Si chiama “infermiere di famiglia e di comunità” la nuova figura professionale che fa il suo ingresso nella sanità toscana.
Un infermiere che esce dall’ospedale e segue il paziente al suo domicilio, in famiglia, nella sua vita quotidiana, in stretta collaborazione con tutti gli altri professionisti impegnati nel percorso assistenziale. Con l’obiettivo di intercettare e addirittura prevenire i suoi bisogni di salute, evitare ricoveri inutili, favorire la deospedalizzazione, presidiare l’efficacia dei piani terapeutico-assistenziali, supportare la famiglia e in sostanza migliorare la qualità di vita della persona nel suo contesto di vita.
La delibera che prevede la fase pilota dell’avvio di questo nuovo modello è stata approvata dalla giunta nel corso di una delle ultime sedute.
“L’invecchiamento della popolazione e il conseguente incremento delle malattie croniche, e quindi la necessità di aiutare le persone a vivere nel proprio domicilio il più possibile, garantendo un aiuto nella vita di tutti i giorni – ha detto Stefania Saccardi – è un obiettivo fondamentale del modello di cure primarie promosso dalla Regione Toscana.”
Infermiere di famiglia e di comunità: chi è e cosa fa
Il modello assistenziale “Infermiere di famiglia e di comunità” rappresenta sul territorio l’evoluzione di funzioni professionali già svolte per la salute della collettività che il mutamento dei bisogni socio-sanitari dei cittadini rende necessaria per la qualità delle cure. Il modello è basato su alcuni concetti portanti, tra cui quello della prossimità con la persona, la famiglia e il suo contesto di riferimento sociale: ogni infermiere di famiglia e di comunità opera nel territorio e nella popolazione di riferimento, identificabile di norma nell’ambito delle AFT (Aggregazioni funzionali territoriali) della medicina generale, interagendo con i medici e i pediatri di famiglia e tutte le altre figure professionali coinvolgibili nella presa in carico.
L’infermiere di famiglia e di comunità, in coerenza con il Piano Nazionale Cronicità, cura il monitoraggio dello stato di salute degli assistiti, mediante visite domiciliari, follow up telefonici, telemedicina, in modo da evitare che sia la persona a rivolgersi ai servizi solo quando sono già presenti disturbi o complicazioni; presidia i passaggi di setting assistenziale, con particolare riguardo agli aspetti più critici della continuità delle cure facendosi garante della presa in carico lungo l’intero percorso assistenziale.
L’infermiere di famiglia e di comunità, come risorsa di salute, interviene fornendo consigli sugli stili di vita e sui fattori comportamentali a rischio, intercetta e riconosce in modo precoce i bisogni latenti della popolazione di riferimento, avvalendosi delle risorse della comunità, conosce la rete dei servizi presenti in quello specifico territorio ed è quindi in grado di orientare e facilitare l’accesso appropriato e tempestivo dell’utente a tutti i servizi della rete.

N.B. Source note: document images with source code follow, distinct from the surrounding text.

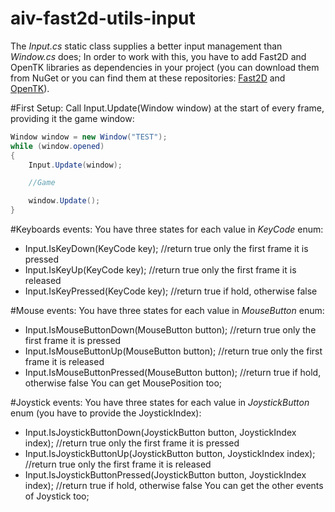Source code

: # aiv-fast2d-utils-input
The *Input.cs* static class supplies a better input management than *Window.cs* does;
In order to work with this, you have to add Fast2D and OpenTK libraries as dependencies in your project
(you can download them from NuGet or you can find them at these repositories: [Fast2D](https://github.com/aiv01/aiv-fast2d) and [OpenTK](https://github.com/aiv01/opentk)).

#First Setup:
Call Input.Update(Window window) at the start of every frame, providing it the game window:
```cs
Window window = new Window("TEST");
while (window.opened)
{
	Input.Update(window);

	//Game

	window.Update();
}
```
#Keyboards events:
You have three states for each value in *KeyCode* enum:
+ Input.IsKeyDown(KeyCode key);		//return true only the first frame it is pressed
+ Input.IsKeyUp(KeyCode key);		//return true only the first frame it is released
+ Input.IsKeyPressed(KeyCode key);    	//return true if hold, otherwise false

#Mouse events:
You have three states for each value in *MouseButton* enum:
+ Input.IsMouseButtonDown(MouseButton button);		//return true only the first frame it is pressed
+ Input.IsMouseButtonUp(MouseButton button);		//return true only the first frame it is released
+ Input.IsMouseButtonPressed(MouseButton button);    	//return true if hold, otherwise false
You can get MousePosition too;

#Joystick events:
You have three states for each value in *JoystickButton* enum (you have to provide the JoystickIndex):
+ Input.IsJoystickButtonDown(JoystickButton button, JoystickIndex index);	//return true only the first frame it is pressed
+ Input.IsJoystickButtonUp(JoystickButton button, JoystickIndex index);		//return true only the first frame it is released
+ Input.IsJoystickButtonPressed(JoystickButton button, JoystickIndex index);    //return true if hold, otherwise false
You can get the other events of Joystick too;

In caso di situazioni complesse, si avvarrà delle consulenze e delle attività infermieristiche ospedaliere o territoriali, a seconda del tipo di bisogno o di percorso di continuità (ad esempio per la gestione delle ferite difficili, le stomie nei pazienti operati o in nutrizione artificiale, la ventilazione ecc..).
Un nuovo modello organizzativo
Questo nuovo approccio spinge l’organizzazione al superamento dell’attuale sistema delle competenze organizzato per “silos”, cioè aree assistenziali limitate alla componente specialistica del singolo bisogno (cure palliative, sanità di iniziativa, cure domiciliari integrate e prestazionali), che ha prodotto la frammentazione dei servizi territoriali e la discontinuità delle cure, verso un modello orientato all’unitarietà dell’approccio e centrato sulla persona e sulla globalità dei suoi bisogni.
Tempi e modi di attuazione
La delibera prevede un percorso formativo organizzato nella prima fase a livello regionale, rivolto alla formazione degli infermieri delle zone distretto nelle quali avrà avvio lo sviluppo operativo del modello. La fase pilota di avvio, di durata annuale, sarà condotta in almeno 2 zone per ciascuna azienda sanitaria della Toscana, individuate a livello aziendale.